● **Required action**
Report the number of lines in the data below that hold "customers", without any other words.

********************

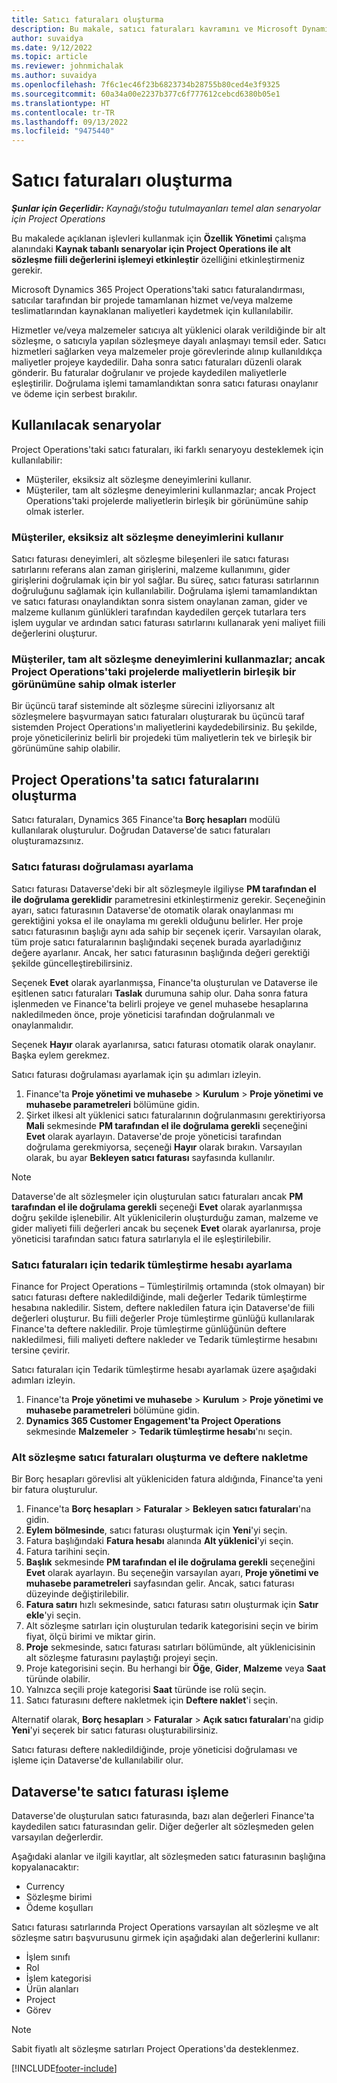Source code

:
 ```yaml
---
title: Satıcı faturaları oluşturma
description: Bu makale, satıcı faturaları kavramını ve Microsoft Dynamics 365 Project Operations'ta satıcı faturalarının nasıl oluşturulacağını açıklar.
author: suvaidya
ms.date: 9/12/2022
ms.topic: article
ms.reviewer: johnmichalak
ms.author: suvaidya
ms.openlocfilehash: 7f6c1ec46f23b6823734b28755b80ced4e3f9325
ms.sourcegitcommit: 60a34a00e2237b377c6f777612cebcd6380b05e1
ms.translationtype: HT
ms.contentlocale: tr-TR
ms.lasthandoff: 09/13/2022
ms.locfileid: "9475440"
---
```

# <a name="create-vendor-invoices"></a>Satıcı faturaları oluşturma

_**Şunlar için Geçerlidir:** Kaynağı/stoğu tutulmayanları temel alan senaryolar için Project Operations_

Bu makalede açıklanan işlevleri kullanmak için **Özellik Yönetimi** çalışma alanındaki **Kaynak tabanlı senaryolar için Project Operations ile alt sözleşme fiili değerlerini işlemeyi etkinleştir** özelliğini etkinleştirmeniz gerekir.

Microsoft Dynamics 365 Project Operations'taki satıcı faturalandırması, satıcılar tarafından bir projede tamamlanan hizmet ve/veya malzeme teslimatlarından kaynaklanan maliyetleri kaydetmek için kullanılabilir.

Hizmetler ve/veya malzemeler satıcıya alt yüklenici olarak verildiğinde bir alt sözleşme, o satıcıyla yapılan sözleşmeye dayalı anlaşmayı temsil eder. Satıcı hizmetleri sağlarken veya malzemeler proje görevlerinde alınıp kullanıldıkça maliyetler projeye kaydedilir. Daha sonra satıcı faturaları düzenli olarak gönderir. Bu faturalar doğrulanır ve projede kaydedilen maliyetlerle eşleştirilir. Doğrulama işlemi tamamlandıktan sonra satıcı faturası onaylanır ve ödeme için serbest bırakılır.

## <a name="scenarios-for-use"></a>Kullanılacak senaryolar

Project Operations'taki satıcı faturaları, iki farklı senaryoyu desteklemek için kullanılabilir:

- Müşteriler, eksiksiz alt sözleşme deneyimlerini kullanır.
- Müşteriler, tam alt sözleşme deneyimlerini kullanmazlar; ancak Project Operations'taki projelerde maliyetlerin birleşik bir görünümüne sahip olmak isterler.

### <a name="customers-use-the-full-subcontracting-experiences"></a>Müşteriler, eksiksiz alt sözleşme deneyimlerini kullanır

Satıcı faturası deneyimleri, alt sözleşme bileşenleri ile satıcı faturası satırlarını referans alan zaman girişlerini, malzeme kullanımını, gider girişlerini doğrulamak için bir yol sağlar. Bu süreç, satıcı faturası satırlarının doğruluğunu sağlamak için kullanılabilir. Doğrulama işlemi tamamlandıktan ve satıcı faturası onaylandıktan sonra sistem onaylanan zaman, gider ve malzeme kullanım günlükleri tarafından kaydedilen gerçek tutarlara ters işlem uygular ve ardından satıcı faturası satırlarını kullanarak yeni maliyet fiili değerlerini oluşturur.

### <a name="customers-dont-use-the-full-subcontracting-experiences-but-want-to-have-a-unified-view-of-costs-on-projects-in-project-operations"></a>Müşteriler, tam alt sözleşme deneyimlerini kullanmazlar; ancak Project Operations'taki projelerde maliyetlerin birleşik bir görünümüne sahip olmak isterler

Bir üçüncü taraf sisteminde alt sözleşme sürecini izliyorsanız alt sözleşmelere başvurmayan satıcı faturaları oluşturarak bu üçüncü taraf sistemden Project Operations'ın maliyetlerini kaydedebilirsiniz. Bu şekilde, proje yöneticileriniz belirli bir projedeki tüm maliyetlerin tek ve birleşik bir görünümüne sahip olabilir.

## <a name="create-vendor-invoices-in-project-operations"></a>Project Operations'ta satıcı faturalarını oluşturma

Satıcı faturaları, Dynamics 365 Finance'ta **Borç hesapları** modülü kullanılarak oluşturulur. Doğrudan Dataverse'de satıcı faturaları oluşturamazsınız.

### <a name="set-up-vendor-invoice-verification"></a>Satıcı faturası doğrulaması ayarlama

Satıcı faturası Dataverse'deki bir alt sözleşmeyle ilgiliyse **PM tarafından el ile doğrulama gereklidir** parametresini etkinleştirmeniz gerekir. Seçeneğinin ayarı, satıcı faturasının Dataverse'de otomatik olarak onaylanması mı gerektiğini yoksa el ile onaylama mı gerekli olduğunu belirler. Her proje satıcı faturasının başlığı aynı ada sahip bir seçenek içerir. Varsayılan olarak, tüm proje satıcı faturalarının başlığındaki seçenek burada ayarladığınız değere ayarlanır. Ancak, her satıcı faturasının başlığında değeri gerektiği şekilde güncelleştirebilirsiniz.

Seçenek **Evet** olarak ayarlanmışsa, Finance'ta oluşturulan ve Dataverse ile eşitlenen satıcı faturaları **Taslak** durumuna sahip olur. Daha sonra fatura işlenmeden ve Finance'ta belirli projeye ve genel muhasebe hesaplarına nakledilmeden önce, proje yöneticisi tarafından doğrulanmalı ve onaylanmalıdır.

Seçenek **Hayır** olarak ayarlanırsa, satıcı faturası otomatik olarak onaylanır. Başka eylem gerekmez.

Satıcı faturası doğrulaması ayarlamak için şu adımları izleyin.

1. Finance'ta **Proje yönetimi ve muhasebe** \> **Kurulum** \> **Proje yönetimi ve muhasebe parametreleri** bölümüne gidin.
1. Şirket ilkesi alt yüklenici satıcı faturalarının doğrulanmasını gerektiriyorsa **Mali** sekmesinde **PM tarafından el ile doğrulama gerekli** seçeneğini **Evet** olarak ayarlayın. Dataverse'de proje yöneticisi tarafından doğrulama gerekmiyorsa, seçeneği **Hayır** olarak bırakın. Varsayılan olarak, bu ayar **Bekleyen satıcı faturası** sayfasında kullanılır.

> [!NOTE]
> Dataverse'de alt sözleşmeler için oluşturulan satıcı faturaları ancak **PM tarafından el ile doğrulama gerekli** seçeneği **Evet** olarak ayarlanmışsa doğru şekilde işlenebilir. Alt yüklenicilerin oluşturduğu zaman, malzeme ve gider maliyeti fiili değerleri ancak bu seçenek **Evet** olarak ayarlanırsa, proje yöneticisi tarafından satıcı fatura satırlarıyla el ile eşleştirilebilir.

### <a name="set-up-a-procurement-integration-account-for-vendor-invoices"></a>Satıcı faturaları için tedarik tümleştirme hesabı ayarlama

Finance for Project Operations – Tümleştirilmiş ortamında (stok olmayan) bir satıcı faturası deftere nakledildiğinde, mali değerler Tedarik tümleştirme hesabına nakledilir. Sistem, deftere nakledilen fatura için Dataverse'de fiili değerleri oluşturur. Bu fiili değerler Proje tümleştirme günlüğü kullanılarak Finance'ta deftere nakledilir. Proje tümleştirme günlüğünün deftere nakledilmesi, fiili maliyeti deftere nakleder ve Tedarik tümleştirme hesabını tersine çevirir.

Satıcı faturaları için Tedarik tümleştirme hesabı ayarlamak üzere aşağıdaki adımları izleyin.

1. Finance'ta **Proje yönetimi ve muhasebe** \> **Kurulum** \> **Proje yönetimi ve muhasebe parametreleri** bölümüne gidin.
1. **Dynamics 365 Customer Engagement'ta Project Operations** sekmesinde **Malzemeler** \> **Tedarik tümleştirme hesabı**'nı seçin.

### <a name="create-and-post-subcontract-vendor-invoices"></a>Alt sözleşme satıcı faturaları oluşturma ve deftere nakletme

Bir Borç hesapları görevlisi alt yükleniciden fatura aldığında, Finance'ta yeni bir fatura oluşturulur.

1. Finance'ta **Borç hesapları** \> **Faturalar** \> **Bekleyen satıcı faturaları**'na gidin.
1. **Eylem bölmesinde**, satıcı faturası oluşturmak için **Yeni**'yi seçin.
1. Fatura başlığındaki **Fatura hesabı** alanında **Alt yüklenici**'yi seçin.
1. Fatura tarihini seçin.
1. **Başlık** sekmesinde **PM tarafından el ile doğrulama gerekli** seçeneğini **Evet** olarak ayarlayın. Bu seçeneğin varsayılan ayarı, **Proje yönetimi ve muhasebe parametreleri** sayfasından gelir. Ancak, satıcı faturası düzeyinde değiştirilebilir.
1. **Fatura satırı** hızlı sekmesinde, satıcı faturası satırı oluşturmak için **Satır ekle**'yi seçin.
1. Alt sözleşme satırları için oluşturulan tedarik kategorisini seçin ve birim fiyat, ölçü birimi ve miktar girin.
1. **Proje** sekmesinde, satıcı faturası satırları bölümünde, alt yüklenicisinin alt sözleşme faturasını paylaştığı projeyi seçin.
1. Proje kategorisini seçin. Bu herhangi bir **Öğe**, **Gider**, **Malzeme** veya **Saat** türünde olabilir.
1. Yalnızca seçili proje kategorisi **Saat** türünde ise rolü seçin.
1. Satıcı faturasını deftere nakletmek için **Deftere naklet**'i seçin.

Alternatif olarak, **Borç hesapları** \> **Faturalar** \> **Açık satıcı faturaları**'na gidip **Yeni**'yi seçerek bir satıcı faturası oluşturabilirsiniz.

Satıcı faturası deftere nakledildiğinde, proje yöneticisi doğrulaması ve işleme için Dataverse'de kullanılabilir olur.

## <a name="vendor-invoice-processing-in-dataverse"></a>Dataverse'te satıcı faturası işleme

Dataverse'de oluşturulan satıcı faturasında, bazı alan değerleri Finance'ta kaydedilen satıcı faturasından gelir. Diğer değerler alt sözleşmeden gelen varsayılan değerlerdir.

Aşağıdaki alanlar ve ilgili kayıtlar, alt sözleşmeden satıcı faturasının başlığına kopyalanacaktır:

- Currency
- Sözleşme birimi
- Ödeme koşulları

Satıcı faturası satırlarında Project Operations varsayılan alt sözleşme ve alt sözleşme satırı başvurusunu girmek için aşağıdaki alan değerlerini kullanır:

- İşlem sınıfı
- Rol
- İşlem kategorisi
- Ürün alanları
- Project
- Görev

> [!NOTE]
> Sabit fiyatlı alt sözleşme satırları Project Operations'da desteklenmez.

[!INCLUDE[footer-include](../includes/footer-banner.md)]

********************

● **Task solution**
2